With the four simple concepts of datasets, activities, pipelines and linked services, you can build your pipeline from the ground up.

Reference Architecture: Healthcare


Solution Building Blocks: The following are the key solution building blocks for the above reference architecture:

  • Azure Data Factory: Azure Data Factory is a fully managed service for composing data storage, processing and data movement into streamlined, scalable and reliable data production pipelines. Azure Data Factory allows composing, orchestrating and monitoring of data movement across various storage services in the cloud.
  • Azure HDInsight: Azure HDInsight is a service that deploys and provisions Apache™ Hadoop™ clusters in the cloud, providing a software framework designed to manage, analyze and report on big data that allows to scale to petabytes on demand and offers powerful capabilities to crunch all kinds of data - structured, semi-structured and unstructured.
  • Azure Blob Storage: Azure Blob Storage is a REST-based object store for unstructured data in the cloud that allows secure access to data over the wire and at rest.
  • Azure SQL Database: SQL Database is a relational database service in the cloud based on the market-leading Microsoft SQL Server engine, with mission-critical capabilities. SQL Database delivers predictable performance, scalability with no downtime, business continuity and data protection—all with near-zero administration. You can focus on rapid app development and accelerating your time to market, rather than managing virtual machines and infrastructure.
  • Azure ML: Azure ML is a powerful cloud-based predictive analytics service that makes it possible to quickly create and deploy predictive models as analytics solution. The forecasts and predictions can make apps and devices smarter and they can learn from existing data I order to forecast future trends, behaviors and outcomes.
  • Microsoft Power BI: Microsoft Power BI transforms data into rich visuals to spot trends as they happen and push your business further by offering richer insights into the data.

For Type II Diabetes Prediction, when the data is being used to predict a category, a classification based machine learning model is used. Supervised learning is also called classification – in this case we want the ability to predict whether a patient has all risk factors to be diagnosed with Diabetes or not. When there are only two choices, this is called two-class or binomial classification. When there are more categories, as when predicting the winner of the NCAA March Madness tournament, this problem is known as multi-class classification.

National Institutes of Health (NIH) conducted a study using machine learning to predict Diabetes Type 2 - In the Past 3years, if:

  • the patient had prescriptions of angiotensin-converting-enzyme (ACE) inhibitor AND the patient's maximum body mass index recorded is ≥35 
  • (Or) the patient had ≥6 diagnoses of hyperlipidemia AND the patient had prescriptions of statins AND the patient had ≥9 prescriptions
  • (Or) the patient had ≥5 diagnoses of hypertension AND the patient had prescriptions of statins AND the patient had ≥11 doctor visits  

→ the patient will have type 2 diabetes diagnosis within the next year.

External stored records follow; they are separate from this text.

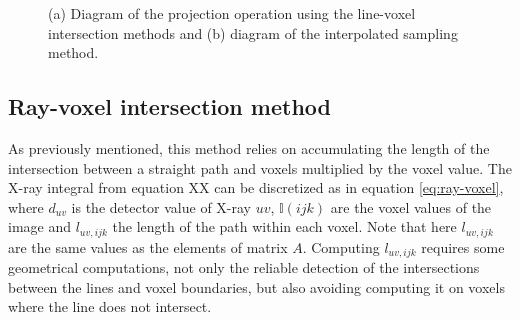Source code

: \begin{figure}

\begin{center} 
 
\caption[Diagram of projection types]{\label{fig:Amatrix}(a) Diagram of the projection operation using the line-voxel intersection methods and (b) diagram of the interpolated sampling method.} 
\end{center} 
\end{figure}

\FloatBarrier

\subsection{Ray-voxel intersection method}

As previously mentioned, this method relies on accumulating the length of the intersection between a straight path and voxels multiplied by the voxel value. The X-ray integral from equation XX can be discretized as in equation \ref{eq:ray-voxel}, where $d_{uv}$ is the detector value of X-ray $uv$, $\mathbb{I}(ijk)$ are the voxel values of the image and $l_{uv,ijk}$ the length of the path within each voxel. Note that here $l_{uv,ijk}$ are the same values as the elements of matrix $A$. Computing $l_{uv,ijk}$ requires some geometrical computations, not only the reliable detection of the intersections between the lines and voxel boundaries, but also avoiding computing it on voxels where the line does not intersect.

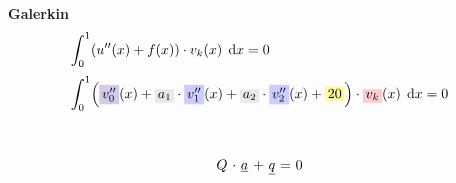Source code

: \documentclass[
final,
a4paper,
oneside,
parskip=full,
headings=standardclasses,
headings=big,
pointednumbers,
fleqn
]{scrartcl}
\newcommand{\tfillb}[1]{\tfillc[#1][blue!20]}
\newcommand{\tfilly}[1]{\tfillc[#1][yellow!40]}
\newcommand{\tfillr}[1]{\tfillc[#1][red!20]}
\newcommand{\tfillv}[1]{\tfillc[#1][Violet!20]}
\newcommand{\tfillgr}[1]{\tfillc[#1][Gray!20]}
\newcommand*\difx{\; \mathop{}\!\mathrm{d}x}
\newcommand{\kl}[1]{{\left( #1 \right)}}
\begin{document}
    
    {\bf{Galerkin}} \\
    {\setlength{\abovedisplayskip}{-6pt}
    \setlength{\belowdisplayskip}{-12pt}
    \begin{align*}
        \int_{0}^{1}&{\kl{u''\kl{x} + f\kl{x}} \cdot v_k\kl{x} \difx} = 0  \\[0.1cm]
        \int_{0}^{1}&{\kl{\tfillv{$v_0''$}\kl{x}   + \tfillgr{$a_1$} \cdot \tfillb{$v_1''$}\kl{x}   + \tfillgr{$a_2$} \cdot \tfillb{$v_2''$}\kl{x} + \tfilly{$20$}} \cdot \tfillr{$v_k$}\kl{x} \difx} = 0  \\[0.1cm]
    \end{align*}} \\
    \begin{comment}
    \begin{bmatrix}
    \int\limits_{0}^{1}{\tfillb{$v_1''$}\kl{x} \cdot \tfillr{$v_1$}\kl{x} \difx} &
    \int\limits_{0}^{1}{\tfillb{$v_2''$}\kl{x} \cdot \tfillr{$v_1$}\kl{x} \difx} \\
    \int\limits_{0}^{1}{\tfillb{$v_1''$}\kl{x} \cdot \tfillr{$v_2$}\kl{x} \difx} & 
    \int\limits_{0}^{1}{\tfillb{$v_2''$}\kl{x} \cdot \tfillr{$v_2$}\kl{x} \difx} \\
    \end{bmatrix} & \cdot &
    \begin{pmatrix}
    a_1 \\
    a_2
    \end{pmatrix} & + & 
    \begin{pmatrix}
    \int\limits_{0}^{1}{\tfillv{$v_0''$}\kl{x} \cdot \tfillr{$v_1$}\kl{x} \difx} + \int\limits_{0}^{1}{\tfilly{$20$}\kl{x} \cdot \tfillr{$v_1$}\kl{x} \difx} \\
    \int\limits_{0}^{1}{\tfillv{$v_0''$}\kl{x} \cdot \tfillr{$v_1$}\kl{x} \difx} + \int\limits_{0}^{1}{\tfilly{$20$}\kl{x} \cdot \tfillr{$v_1$}\kl{x} \difx}
    \end{pmatrix} & = & 0
    \end{comment}
    {\setlength{\abovedisplayskip}{-6pt}
    \setlength{\belowdisplayskip}{-12pt}
    \begin{align*}
        \begin{array}{r@{\ }c@{\ }c@{\ }c@{\ }c@{\ }c@{\ }l}
            Q & \cdot & \uline{a} & + & \uline{q} & = & 0
        \end{array}
    \end{align*}} \\
\end{document}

Such predictions based on historical training set can be done with Azure ML as it offers powerful predictive analytics capabilities with machine learning models such as Two Class Bayes Point Machine Model.

To showcase an illustrative example, we use the data from Pima Indians Diabetes dataset was used (sample dataset available in ML studio). Data includes EMR data for female patients including medical data including lifestyle factors –

Two Class Bayes Point Machine is powerful linear classifier model – shown for illustrative purposes. To learn more on this model, refer the MSDN article.

Data Management Gateway (a component of Azure Data Factory that you can install on premise) is an agent software that you can install on premise that connects data sources on-premises to cloud services for consumption. With Data Management Gateway, you can:

  • Connect to on-premises data for Hybrid data access – You can connect on-premises data to cloud services to benefit from cloud services while keeping the business running with on-premises data.
  • Define a secure data proxy – You can define which on-premises data sources are exposed with Data Management Gateway so that Data Management Gateway authenticates the data request from cloud services and safeguards the on-premises data sources.
  • Manage your gateway for complete governance – You are provided with full monitoring and logging of all the activities inside the Data Management Gateway for management and governance.

Data Management Gateway has a full range of on-premises data connection capabilities.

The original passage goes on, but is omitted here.